#### DATA PROVIDED:
----------
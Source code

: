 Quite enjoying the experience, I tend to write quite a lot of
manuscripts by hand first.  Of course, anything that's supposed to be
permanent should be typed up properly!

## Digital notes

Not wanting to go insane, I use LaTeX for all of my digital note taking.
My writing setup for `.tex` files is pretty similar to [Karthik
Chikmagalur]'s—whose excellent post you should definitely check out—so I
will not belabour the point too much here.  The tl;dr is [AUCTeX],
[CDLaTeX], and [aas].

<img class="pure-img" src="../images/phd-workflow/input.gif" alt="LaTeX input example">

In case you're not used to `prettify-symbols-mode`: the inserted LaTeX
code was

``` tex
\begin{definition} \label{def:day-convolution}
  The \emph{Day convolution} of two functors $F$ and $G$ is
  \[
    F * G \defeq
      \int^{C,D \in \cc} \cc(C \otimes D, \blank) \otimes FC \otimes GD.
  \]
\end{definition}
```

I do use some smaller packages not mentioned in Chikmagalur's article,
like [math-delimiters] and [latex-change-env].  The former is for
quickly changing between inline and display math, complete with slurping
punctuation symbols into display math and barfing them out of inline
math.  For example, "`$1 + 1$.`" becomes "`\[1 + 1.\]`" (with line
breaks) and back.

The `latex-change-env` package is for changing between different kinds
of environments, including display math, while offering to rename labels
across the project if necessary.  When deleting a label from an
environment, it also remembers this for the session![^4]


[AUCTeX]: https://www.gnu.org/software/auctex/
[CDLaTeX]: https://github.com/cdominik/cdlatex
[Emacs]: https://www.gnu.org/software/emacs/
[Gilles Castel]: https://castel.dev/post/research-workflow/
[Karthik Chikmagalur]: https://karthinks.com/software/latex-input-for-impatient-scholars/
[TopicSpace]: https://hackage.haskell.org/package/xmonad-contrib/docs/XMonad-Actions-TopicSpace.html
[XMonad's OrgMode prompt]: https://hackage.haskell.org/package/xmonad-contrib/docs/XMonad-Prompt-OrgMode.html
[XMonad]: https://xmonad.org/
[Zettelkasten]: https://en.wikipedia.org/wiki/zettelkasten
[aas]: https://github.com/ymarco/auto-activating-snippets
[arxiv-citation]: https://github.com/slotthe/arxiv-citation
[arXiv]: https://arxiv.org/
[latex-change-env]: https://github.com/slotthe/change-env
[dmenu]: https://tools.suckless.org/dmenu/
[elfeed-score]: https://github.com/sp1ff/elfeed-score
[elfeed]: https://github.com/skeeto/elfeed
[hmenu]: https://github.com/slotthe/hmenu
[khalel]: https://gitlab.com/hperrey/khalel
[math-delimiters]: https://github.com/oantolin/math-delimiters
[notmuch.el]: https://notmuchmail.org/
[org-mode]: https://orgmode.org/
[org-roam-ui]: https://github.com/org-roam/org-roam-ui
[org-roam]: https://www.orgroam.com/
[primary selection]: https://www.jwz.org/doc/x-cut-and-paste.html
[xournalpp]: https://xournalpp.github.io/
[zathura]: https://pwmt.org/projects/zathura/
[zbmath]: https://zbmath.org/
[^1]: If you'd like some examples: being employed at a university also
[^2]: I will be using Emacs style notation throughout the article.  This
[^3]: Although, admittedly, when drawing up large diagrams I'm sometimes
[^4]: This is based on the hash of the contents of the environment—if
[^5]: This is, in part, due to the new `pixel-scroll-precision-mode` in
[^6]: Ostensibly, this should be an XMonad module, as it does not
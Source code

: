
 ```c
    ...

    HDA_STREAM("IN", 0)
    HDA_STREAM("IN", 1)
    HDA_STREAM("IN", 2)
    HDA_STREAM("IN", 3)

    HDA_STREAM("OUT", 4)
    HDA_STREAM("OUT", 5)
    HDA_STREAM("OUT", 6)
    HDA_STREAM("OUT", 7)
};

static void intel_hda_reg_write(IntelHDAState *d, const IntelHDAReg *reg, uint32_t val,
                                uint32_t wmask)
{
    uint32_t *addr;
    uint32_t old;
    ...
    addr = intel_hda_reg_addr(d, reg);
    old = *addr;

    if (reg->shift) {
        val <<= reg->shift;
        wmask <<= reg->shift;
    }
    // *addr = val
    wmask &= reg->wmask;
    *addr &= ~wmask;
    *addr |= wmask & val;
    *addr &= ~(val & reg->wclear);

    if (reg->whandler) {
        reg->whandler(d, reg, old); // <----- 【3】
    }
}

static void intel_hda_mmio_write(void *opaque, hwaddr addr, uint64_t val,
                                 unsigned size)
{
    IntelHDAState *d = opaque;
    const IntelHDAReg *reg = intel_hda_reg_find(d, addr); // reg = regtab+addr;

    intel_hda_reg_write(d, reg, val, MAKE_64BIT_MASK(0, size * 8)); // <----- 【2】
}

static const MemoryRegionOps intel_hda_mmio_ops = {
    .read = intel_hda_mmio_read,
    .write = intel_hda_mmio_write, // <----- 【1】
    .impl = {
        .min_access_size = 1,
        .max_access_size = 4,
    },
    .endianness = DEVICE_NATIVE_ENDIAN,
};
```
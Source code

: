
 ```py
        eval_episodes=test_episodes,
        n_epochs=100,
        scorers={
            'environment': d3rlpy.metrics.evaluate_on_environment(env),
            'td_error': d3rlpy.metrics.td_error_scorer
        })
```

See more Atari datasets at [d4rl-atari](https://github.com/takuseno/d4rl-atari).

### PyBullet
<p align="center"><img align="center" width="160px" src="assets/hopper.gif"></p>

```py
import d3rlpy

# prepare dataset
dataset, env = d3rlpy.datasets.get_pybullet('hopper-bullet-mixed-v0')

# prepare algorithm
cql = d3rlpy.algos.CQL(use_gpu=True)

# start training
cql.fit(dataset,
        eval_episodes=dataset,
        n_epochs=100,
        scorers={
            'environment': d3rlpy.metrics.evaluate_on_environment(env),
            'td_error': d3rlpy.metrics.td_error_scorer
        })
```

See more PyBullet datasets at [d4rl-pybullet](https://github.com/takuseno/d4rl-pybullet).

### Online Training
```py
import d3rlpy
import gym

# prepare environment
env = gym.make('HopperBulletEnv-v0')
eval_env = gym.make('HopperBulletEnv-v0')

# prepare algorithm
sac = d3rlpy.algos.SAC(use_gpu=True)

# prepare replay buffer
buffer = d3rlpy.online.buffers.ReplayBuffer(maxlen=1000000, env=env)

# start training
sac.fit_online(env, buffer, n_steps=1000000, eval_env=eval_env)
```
----------
Your task is to write out every record exactly.

#### EXERCISE ANSWER:
Source code

: Quite enjoying the experience, I tend to write quite a lot of
manuscripts by hand first.  Of course, anything that's supposed to be
permanent should be typed up properly!

## Digital notes

Not wanting to go insane, I use LaTeX for all of my digital note taking.
My writing setup for `.tex` files is pretty similar to [Karthik
Chikmagalur]'s—whose excellent post you should definitely check out—so I
will not belabour the point too much here.  The tl;dr is [AUCTeX],
[CDLaTeX], and [aas].

<img class="pure-img" src="../images/phd-workflow/input.gif" alt="LaTeX input example">

In case you're not used to `prettify-symbols-mode`: the inserted LaTeX
code was

``` tex
\begin{definition} \label{def:day-convolution}
  The \emph{Day convolution} of two functors $F$ and $G$ is
  \[
    F * G \defeq
      \int^{C,D \in \cc} \cc(C \otimes D, \blank) \otimes FC \otimes GD.
  \]
\end{definition}
```

I do use some smaller packages not mentioned in Chikmagalur's article,
like [math-delimiters] and [latex-change-env].  The former is for
quickly changing between inline and display math, complete with slurping
punctuation symbols into display math and barfing them out of inline
math.  For example, "`$1 + 1$.`" becomes "`\[1 + 1.\]`" (with line
breaks) and back.

The `latex-change-env` package is for changing between different kinds
of environments, including display math, while offering to rename labels
across the project if necessary.  When deleting a label from an
environment, it also remembers this for the session![^4]


[AUCTeX]: https://www.gnu.org/software/auctex/
[CDLaTeX]: https://github.com/cdominik/cdlatex
[Emacs]: https://www.gnu.org/software/emacs/
[Gilles Castel]: https://castel.dev/post/research-workflow/
[Karthik Chikmagalur]: https://karthinks.com/software/latex-input-for-impatient-scholars/
[TopicSpace]: https://hackage.haskell.org/package/xmonad-contrib/docs/XMonad-Actions-TopicSpace.html
[XMonad's OrgMode prompt]: https://hackage.haskell.org/package/xmonad-contrib/docs/XMonad-Prompt-OrgMode.html
[XMonad]: https://xmonad.org/
[Zettelkasten]: https://en.wikipedia.org/wiki/zettelkasten
[aas]: https://github.com/ymarco/auto-activating-snippets
[arxiv-citation]: https://github.com/slotthe/arxiv-citation
[arXiv]: https://arxiv.org/
[latex-change-env]: https://github.com/slotthe/change-env
[dmenu]: https://tools.suckless.org/dmenu/
[elfeed-score]: https://github.com/sp1ff/elfeed-score
[elfeed]: https://github.com/skeeto/elfeed
[hmenu]: https://github.com/slotthe/hmenu
[khalel]: https://gitlab.com/hperrey/khalel
[math-delimiters]: https://github.com/oantolin/math-delimiters
[notmuch.el]: https://notmuchmail.org/
[org-mode]: https://orgmode.org/
[org-roam-ui]: https://github.com/org-roam/org-roam-ui
[org-roam]: https://www.orgroam.com/
[primary selection]: https://www.jwz.org/doc/x-cut-and-paste.html
[xournalpp]: https://xournalpp.github.io/
[zathura]: https://pwmt.org/projects/zathura/
[zbmath]: https://zbmath.org/
[^1]: If you'd like some examples: being employed at a university also
[^2]: I will be using Emacs style notation throughout the article.  This
[^3]: Although, admittedly, when drawing up large diagrams I'm sometimes
[^4]: This is based on the hash of the contents of the environment—if
[^5]: This is, in part, due to the new `pixel-scroll-precision-mode` in
[^6]: Ostensibly, this should be an XMonad module, as it does not
Source code

:
 ```c
    ...

    HDA_STREAM("IN", 0)
    HDA_STREAM("IN", 1)
    HDA_STREAM("IN", 2)
    HDA_STREAM("IN", 3)

    HDA_STREAM("OUT", 4)
    HDA_STREAM("OUT", 5)
    HDA_STREAM("OUT", 6)
    HDA_STREAM("OUT", 7)
};

static void intel_hda_reg_write(IntelHDAState *d, const IntelHDAReg *reg, uint32_t val,
                                uint32_t wmask)
{
    uint32_t *addr;
    uint32_t old;
    ...
    addr = intel_hda_reg_addr(d, reg);
    old = *addr;

    if (reg->shift) {
        val <<= reg->shift;
        wmask <<= reg->shift;
    }
    // *addr = val
    wmask &= reg->wmask;
    *addr &= ~wmask;
    *addr |= wmask & val;
    *addr &= ~(val & reg->wclear);

    if (reg->whandler) {
        reg->whandler(d, reg, old); // <----- 【3】
    }
}

static void intel_hda_mmio_write(void *opaque, hwaddr addr, uint64_t val,
                                 unsigned size)
{
    IntelHDAState *d = opaque;
    const IntelHDAReg *reg = intel_hda_reg_find(d, addr); // reg = regtab+addr;

    intel_hda_reg_write(d, reg, val, MAKE_64BIT_MASK(0, size * 8)); // <----- 【2】
}

static const MemoryRegionOps intel_hda_mmio_ops = {
    .read = intel_hda_mmio_read,
    .write = intel_hda_mmio_write, // <----- 【1】
    .impl = {
        .min_access_size = 1,
        .max_access_size = 4,
    },
    .endianness = DEVICE_NATIVE_ENDIAN,
};
```
Source code

:
 ```py
        eval_episodes=test_episodes,
        n_epochs=100,
        scorers={
            'environment': d3rlpy.metrics.evaluate_on_environment(env),
            'td_error': d3rlpy.metrics.td_error_scorer
        })
```

See more Atari datasets at [d4rl-atari](https://github.com/takuseno/d4rl-atari).

### PyBullet
<p align="center"><img align="center" width="160px" src="assets/hopper.gif"></p>

```py
import d3rlpy

# prepare dataset
dataset, env = d3rlpy.datasets.get_pybullet('hopper-bullet-mixed-v0')

# prepare algorithm
cql = d3rlpy.algos.CQL(use_gpu=True)

# start training
cql.fit(dataset,
        eval_episodes=dataset,
        n_epochs=100,
        scorers={
            'environment': d3rlpy.metrics.evaluate_on_environment(env),
            'td_error': d3rlpy.metrics.td_error_scorer
        })
```

See more PyBullet datasets at [d4rl-pybullet](https://github.com/takuseno/d4rl-pybullet).

### Online Training
```py
import d3rlpy
import gym

# prepare environment
env = gym.make('HopperBulletEnv-v0')
eval_env = gym.make('HopperBulletEnv-v0')

# prepare algorithm
sac = d3rlpy.algos.SAC(use_gpu=True)

# prepare replay buffer
buffer = d3rlpy.online.buffers.ReplayBuffer(maxlen=1000000, env=env)

# start training
sac.fit_online(env, buffer, n_steps=1000000, eval_env=eval_env)
```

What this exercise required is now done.